Friday, April 9, 2010

Review, "Television Obscurities"



An extremely kind review of my book appeared on April 7th, on the website “Television Obscurities” (http://www.tvobscurities.com/).

The review says, in part: “I had no expectations prior to starting [the book], and no real idea of who Sue Bennett was, but after finishing it in late March I can say without hyperbole it was one of the best works on early television I have ever had the pleasure of reading. Fielding has done a remarkable job capturing a time period when television was new, broadcasts were live and those working in the medium were learning on their feet.”

The review says: “Fielding’s writing style can take some getting used to. He has a tendency to shift topics with brusque sentences, often introduced through an object, a kinescope, a television magazine, something connected to his mother’s past.”

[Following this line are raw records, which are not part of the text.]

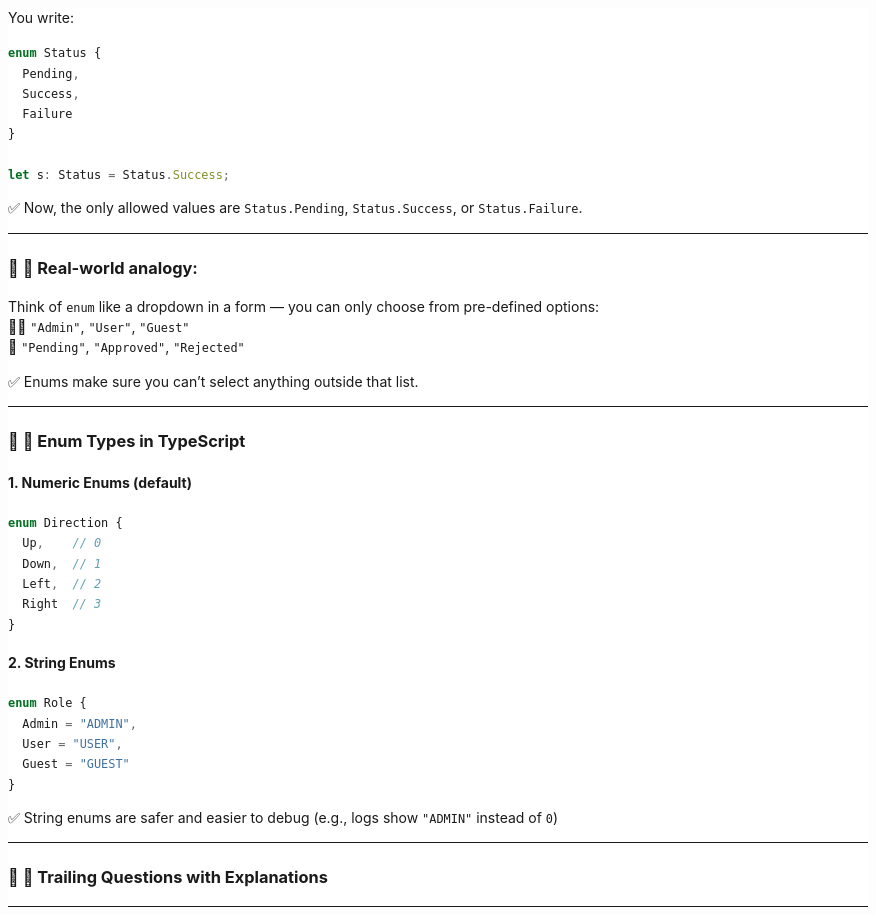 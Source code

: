 You write:

```ts
enum Status {
  Pending,
  Success,
  Failure
}

let s: Status = Status.Success;
```

✅ Now, the only allowed values are `Status.Pending`, `Status.Success`, or `Status.Failure`.

---

### 🔹 **🔸 Real-world analogy:**

Think of `enum` like a dropdown in a form — you can only choose from pre-defined options:  
👨‍💼 `"Admin"`, `"User"`, `"Guest"`  
🎯 `"Pending"`, `"Approved"`, `"Rejected"`

✅ Enums make sure you can’t select anything outside that list.

---

### 🔹 **🔸 Enum Types in TypeScript**

#### 1. **Numeric Enums (default)**

```ts
enum Direction {
  Up,    // 0
  Down,  // 1
  Left,  // 2
  Right  // 3
}
```

#### 2. **String Enums**

```ts
enum Role {
  Admin = "ADMIN",
  User = "USER",
  Guest = "GUEST"
}
```

✅ String enums are safer and easier to debug (e.g., logs show `"ADMIN"` instead of `0`)

---

### 🔹 **🔸 Trailing Questions with Explanations**

---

Yet the reviewer also writes: “The Lucky Strike Papers is not a biography of Sue Bennett. At times, her name may not be mentioned for dozens of pages as Fielding delves into the production of Your Hit Parade. While this might seem somewhat curious, recall that the subtitle to Fielding’s work is not ‘Journeys Through My Mother’s Past’ but ‘Journeys Through My Mother’s Television Past.’ What he has accomplished with The Lucky Strike Papers is something more than a biography. Fielding has crafted a narrative unlike any other I have read, one that uses his mother’s television career as a focal point for a fascinating examination of the medium, one that relies on first-hand accounts, reviews, photographs and viewings of kinescopes.”